As arranged by Robichaux’s contact at the ballpark, he and the detectives had set up Little for several drug deals, surreptitiously recording and photographing the genial, slow-talking young man as he haggled a bit over price and then delivered almost $700 worth of
dope to them in three separate purchases, enough to send him up for several years.

The sergeant nodded, and they simultaneously dropped the face-plates on the coal-scuttle black combat helmets they wore over their coal-black bullet-resistant SWAT attire. They displayed no badges, nor did any of them have a search warrant in his hand. Robichaux and his partner carried pump-action shotguns; the back-up men behind them carried M-14 select-fire rifles in .308 caliber with flashlights clamped along the tops of the barrels and nasty-looking high-capacity magazines jutting from beneath their receivers — basically, enough firepower to capture a fortified crossroads in the Ardennes.

Now Robichaux placed his shotgun, carrying in its chamber a first round known as a “Doorbuster,” up against the lock on the apartment door, and blew it to kingdom come. Kicking the hollow plywood door the rest of the way open, he shouted “Freeze! Police! Warrant!” as he ran down the front hall toward the bedroom, pausing to kick open the bathroom door and spray the unoccupied toilet bowl with a cautionary round of buckshot, as well.

Behind him, his men poured quickly through the second-floor apartment, their rifle-mounted flashlights sending beams of light bobbing weirdly along the darkened ceilings and walls.

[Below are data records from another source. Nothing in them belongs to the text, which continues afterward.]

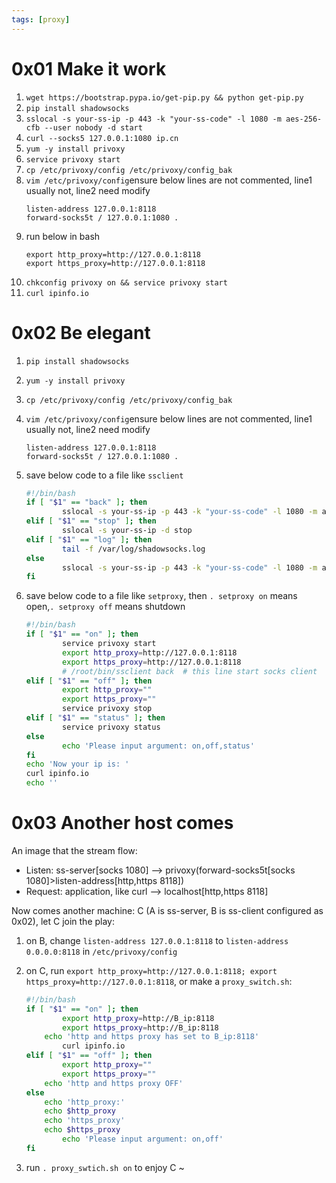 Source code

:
 ```yaml
---
tags: [proxy]
---
```




# 0x01 Make it work
1. `wget https://bootstrap.pypa.io/get-pip.py && python get-pip.py`
1. `pip install shadowsocks`
1. `sslocal -s your-ss-ip -p 443 -k "your-ss-code" -l 1080 -m aes-256-cfb --user nobody -d start`
1. `curl --socks5 127.0.0.1:1080 ip.cn` 
1. `yum -y install privoxy`
1. `service privoxy start`
1. `cp /etc/privoxy/config /etc/privoxy/config_bak`
1. `vim /etc/privoxy/config`ensure below lines are not commented, line1 usually not, line2 need modify
	```
	listen-address 127.0.0.1:8118 
	forward-socks5t / 127.0.0.1:1080 . 
	```
1. run below in bash
	```
	export http_proxy=http://127.0.0.1:8118
	export https_proxy=http://127.0.0.1:8118
	```
1. `chkconfig privoxy on && service privoxy start`
1. `curl ipinfo.io` 

# 0x02 Be elegant
1. `pip install shadowsocks`
1. `yum -y install privoxy`
1. `cp /etc/privoxy/config /etc/privoxy/config_bak`
1. `vim /etc/privoxy/config`ensure below lines are not commented, line1 usually not, line2 need modify
	```
	listen-address 127.0.0.1:8118 
	forward-socks5t / 127.0.0.1:1080 . 
	```

1. save below code to a file like `ssclient`    
	``` sh
	#!/bin/bash
	if [ "$1" == "back" ]; then
	        sslocal -s your-ss-ip -p 443 -k "your-ss-code" -l 1080 -m aes-256-cfb --user nobody -d start
	elif [ "$1" == "stop" ]; then
	        sslocal -s your-ss-ip -d stop
	elif [ "$1" == "log" ]; then
	        tail -f /var/log/shadowsocks.log
	else
	        sslocal -s your-ss-ip -p 443 -k "your-ss-code" -l 1080 -m aes-256-cfb
	fi
	```

1. save below code to a file like `setproxy`, then `. setproxy on` means open,`. setproxy off` means shutdown
	``` sh
	#!/bin/bash
	if [ "$1" == "on" ]; then
	        service privoxy start
	        export http_proxy=http://127.0.0.1:8118
	        export https_proxy=http://127.0.0.1:8118
	        # /root/bin/ssclient back  # this line start socks client
	elif [ "$1" == "off" ]; then
	        export http_proxy=""
	        export https_proxy=""
	        service privoxy stop
	elif [ "$1" == "status" ]; then
	        service privoxy status
	else
	        echo 'Please input argument: on,off,status'
	fi
	echo 'Now your ip is: '
	curl ipinfo.io
	echo ''
	```
	
# 0x03 Another host comes
An image that the stream flow:  
- Listen: ss-server[socks 1080] --> privoxy(forward-socks5t[socks 1080]>listen-address[http,https 8118])
- Request: application, like curl --> localhost[http,https 8118]  

Now comes another machine: C (A is ss-server, B is ss-client configured as 0x02), let C join the play:

1. on B, change `listen-address 127.0.0.1:8118` to `listen-address 0.0.0.0:8118` in `/etc/privoxy/config`
2. on C, run `export http_proxy=http://127.0.0.1:8118; export https_proxy=http://127.0.0.1:8118`, or make a `proxy_switch.sh`:
	``` sh
	#!/bin/bash
	if [ "$1" == "on" ]; then
	        export http_proxy=http://B_ip:8118
	        export https_proxy=http://B_ip:8118
		echo 'http and https proxy has set to B_ip:8118'
	        curl ipinfo.io
	elif [ "$1" == "off" ]; then
	        export http_proxy=""
	        export https_proxy=""
		echo 'http and https proxy OFF'
	else
		echo 'http_proxy:'
		echo $http_proxy
		echo 'https_proxy'
		echo $https_proxy
	        echo 'Please input argument: on,off'
	fi
	
	```
	
3. run `. proxy_swtich.sh on` to enjoy C ~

From the bedroom, Robichaux heard another shotgun blast, meaning his partner had probably saved the courts the trouble of dealing with “Big Tiny” Little. The dumb-ass negro had almost certainly made a “furtive movement” in an attempt to put his dick away in his boxers. Most of them did that.

When Robichaux arrived in the bedroom, though, he was surprised to find several of his boys using their rifle barrels to poke around in the pillows and blankets on the big double bed which formed pretty much the room’s only furnishing. It appeared a couple of the big foam-rubber pillows had been arranged under the covers to make it look as though the bed held two sleeping occupants. A cloud of foam rubber and feathers was still drifting down toward the floor, but no “Big Tiny” Little, and no pregnant girlfriend.

“Where the hell are they?” he asked, reaching to turn on the overhead light.

“Dry hole,” one of his men replied. “No one in the closets, either.”

“Goddammit, you do know we have to file a report on a firearms discharge, don’t you?” Robichaux asked, ignoring the fact he himself had sprayed the toilet with buckshot as he came past the bathroom. “What are you going to say, the pillow made a furtive movement toward its waistband?”